そこからSLEEPLESSというバンドを見る機会があって、そのバンドメンバー4人中2人がライブ中にbachoのTシャツを着ていたので、そこでも気になったんです。

-バンドマンが他のバンドのシャツを着てライブするのはすごく良いですよね!

bachoはそのケースがものすごく多いです。
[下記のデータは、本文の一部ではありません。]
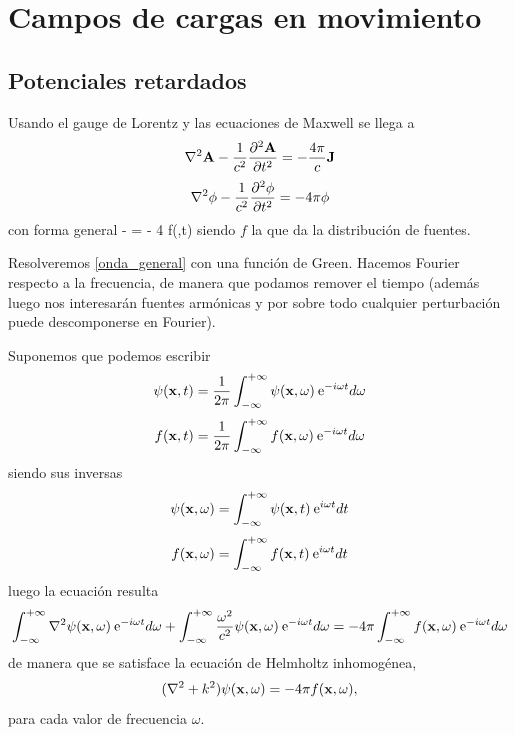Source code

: \documentclass[10pt,oneside]{CBFT_book}
\begin{document}
\chapter{Campos de cargas en movimiento}

\section{Potenciales retardados}

Usando el gauge de Lorentz y las ecuaciones de Maxwell se llega a
\[
	\lapm{\vb{A}} - \frac{1}{c^2} \dpar[2]{\vb{A}}{t} = -\frac{4\pi}{c} \vb{J}
\]
\[
	\lapm{\phi} - \frac{1}{c^2} \dpar[2]{\phi}{t} = - 4 \pi \phi
\]
con forma general 
\be
	\lapm{\psi} -   = - 4 \pi f(,t)
	\label{onda_general}
\ee
siendo $f$ la que da la distribución de fuentes.

Resolveremos \eqref{onda_general} con una función de Green. Hacemos Fourier respecto a la frecuencia, de
manera que podamos remover el tiempo (además luego nos interesarán fuentes armónicas y por sobre todo
cualquier perturbación puede descomponerse en Fourier).

Suponemos que podemos escribir
\[
	\psi(\vb{x},t) = \frac{1}{2\pi}\int_{-\infty}^{+\infty} \psi(\vb{x},\omega) \euler^{-i\omega t} 
	d\omega
\]
\[
	f(\vb{x},t) = \frac{1}{2\pi}\int_{-\infty}^{+\infty} f(\vb{x},\omega) \euler^{-i\omega t} d\omega
\]
siendo sus inversas
\[
	\psi(\vb{x},\omega) = \int_{-\infty}^{+\infty} \psi(\vb{x}, t) \euler^{i\omega t} dt
\]
\[
	f(\vb{x},\omega) = \int_{-\infty}^{+\infty} f(\vb{x},t) \euler^{i\omega t} dt
\]
luego la ecuación resulta 
\[
	\int_{-\infty}^{+\infty} \lapm{\psi}(\vb{x},\omega) \euler^{ -i\omega t} d\omega +
	\int_{-\infty}^{+\infty} \frac{\omega^2}{c^2}\psi(\vb{x},\omega) \euler^{ -i\omega t} d\omega = 
		- 4 \pi \int_{-\infty}^{+\infty} f(\vb{x},\omega) \euler^{ -i\omega t} d\omega
\]
de manera que se satisface la ecuación de Helmholtz inhomogénea,
\[
	(\nabla^2 + k^2)\psi(\vb{x},\omega) = - 4\pi f(\vb{x},\omega),
\]
para cada valor de frecuencia $\omega$.
\end{document}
他のバンドマンからのリスペクトがすごいなと感じます!

-そこからどうなっていったのでしょう?

2017年くらいにライブに行きたいと思い始めて、2019年にのCAMPASSという柏で行われるフェスで初めて見ました。

フェスだと初見でいろいろなバンドを見られるので、入口にしやすいですよね!

-それは間違いない!

そのあとも違うフェスなどでbachoを見て、またSLEEPLESSが関係してきますが、吉祥寺で行われた彼らのツアーファイナルにbachoを呼んでツーマンライブをしたんです。
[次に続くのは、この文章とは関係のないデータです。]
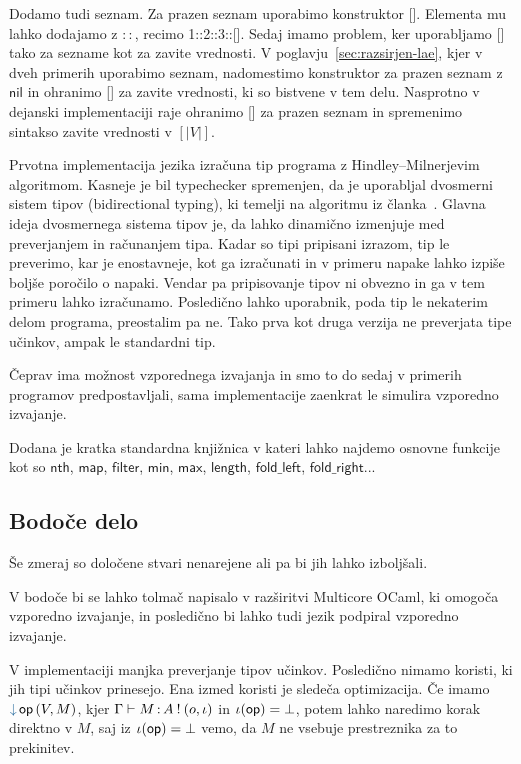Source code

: Dodamo tudi seznam. Za prazen seznam uporabimo konstruktor []. Elementa mu lahko dodajamo z $::$, recimo 1::2::3::[].
Sedaj imamo problem, ker uporabljamo [] tako za sezname kot za zavite vrednosti.
V poglavju~\ref{sec:razsirjen-lae}, kjer v dveh primerih uporabimo seznam, nadomestimo konstruktor za prazen seznam z $\mathsf{nil}$ in ohranimo [] za zavite vrednosti, ki so bistvene v tem delu.
Nasprotno v dejanski implementaciji \aeff{} raje ohranimo [] za prazen seznam in spremenimo sintakso zavite vrednosti v $[|V|]$. 

Prvotna implementacija jezika \aeff{} izračuna tip programa z Hindley–Milnerjevim algoritmom. 
Kasneje je bil typechecker spremenjen, da je uporabljal dvosmerni sistem tipov (bidirectional typing), ki temelji na algoritmu iz članka~\cite{bidirectional}.
Glavna ideja dvosmernega sistema tipov je, da lahko dinamično izmenjuje med preverjanjem in računanjem tipa. Kadar so tipi pripisani izrazom, tip le preverimo, kar je enostavneje, kot ga izračunati in v primeru napake lahko izpiše boljše poročilo o napaki. Vendar pa pripisovanje tipov ni obvezno in ga v tem primeru lahko izračunamo. Posledično lahko uporabnik, poda tip le nekaterim delom programa, preostalim pa ne.
Tako prva kot druga verzija ne preverjata tipe učinkov, ampak le standardni tip.

Čeprav ima \aeff{} možnost vzporednega izvajanja in smo to do sedaj v primerih programov predpostavljali, sama implementacije zaenkrat le simulira vzporedno izvajanje.

Dodana je kratka standardna knjižnica v kateri lahko najdemo osnovne funkcije kot so $\mathsf{nth}$, $\mathsf{map}$, $\mathsf{filter}$, $\mathsf{min}$, $\mathsf{max}$, $\mathsf{length}$, $\mathsf{fold\_left}$, $\mathsf{fold\_right}$...

\subsection{Bodoče delo}

Še zmeraj so določene stvari nenarejene ali pa bi jih lahko izboljšali.

V bodoče bi se lahko tolmač napisalo v razširitvi Multicore OCaml, ki omogoča vzporedno izvajanje, in posledično bi lahko tudi jezik \aeff{} podpiral vzporedno izvajanje. 

V implementaciji manjka preverjanje tipov učinkov. Posledično nimamo koristi, ki jih tipi učinkov prinesejo. Ena izmed koristi je sledeča optimizacija. Če imamo $\tmopin{op}{V}{M}$, kjer $\Gamma \vdash M \mathinner{:} A \mathbin{!} (o, \iota)$ in $\iota(\mathsf{op}) = \bot$, potem lahko naredimo korak direktno v $M$, saj iz $\iota(\mathsf{op}) = \bot$ vemo, da $M$ ne vsebuje prestreznika za to prekinitev.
-吉祥寺だと箱もさほど大きくはなさそうなのが良いですね!

bachoもライブするくらいの大きさですね。

その3~4か月前の夏のライブでSLEEPLESSのメンバーの方と話す機会があって、「まだ公表していないんですけど、12月にbachoとライブをします」と聞き、このライブを見るまでは死ねないと思いました(笑)。

-絶対死ねない!(笑)

twitterにそのライブのアツーい動画がありました。

SLEEPLESSのツアーファイナルなので、1番手がbachoで2番手がSLEEPLESSだったんですが、アンコール1曲目でbachoの「決意の歌」をカバーしたんです。

-有名な曲だ!

その最後のサビで北畑欽也さん(Vo&Gt)が出てきて盛り上がったり…。

この動画をあげていた徳太郎君(https://twitter.com/Mr_tokuchan)とは、それまでは繋がりはなかったんですが、昨年くらいにコロナ禍でのライブハウスで出会って、あの時の徳太郎君じゃんみたいな感じになりました(笑)。

徳太郎さんのtwitterアカウント

彼もSigarDownというバンドやっていますがすごくカッコいいですよ!

-紹介を入れておきます!決意の歌、やはり良い曲、歌詞ですね!

誰かの足を引っ張るよりも、

俺も誰かの背中を押したい

「決意の歌」/bacho

自分もそういう気持ちでありたいなと思います。

-現代ってSNS、特にtwitterは誰かの揚げ足をとりがちですけど、そうではなく皆を応援できるような関係性になれば幸せだと思います。

そうですね。

こうして、ライブやbachoを通じて何年越しという形で繋がっていけるのも最高ですね。

今はSLEEPLESSは活動休止中ですけど、またこんなふうに対バンしてくれたら嬉しいです!

bachoの歌詞が持つ魅力

-こういうことを機に、どんどんハマっていったんですかね?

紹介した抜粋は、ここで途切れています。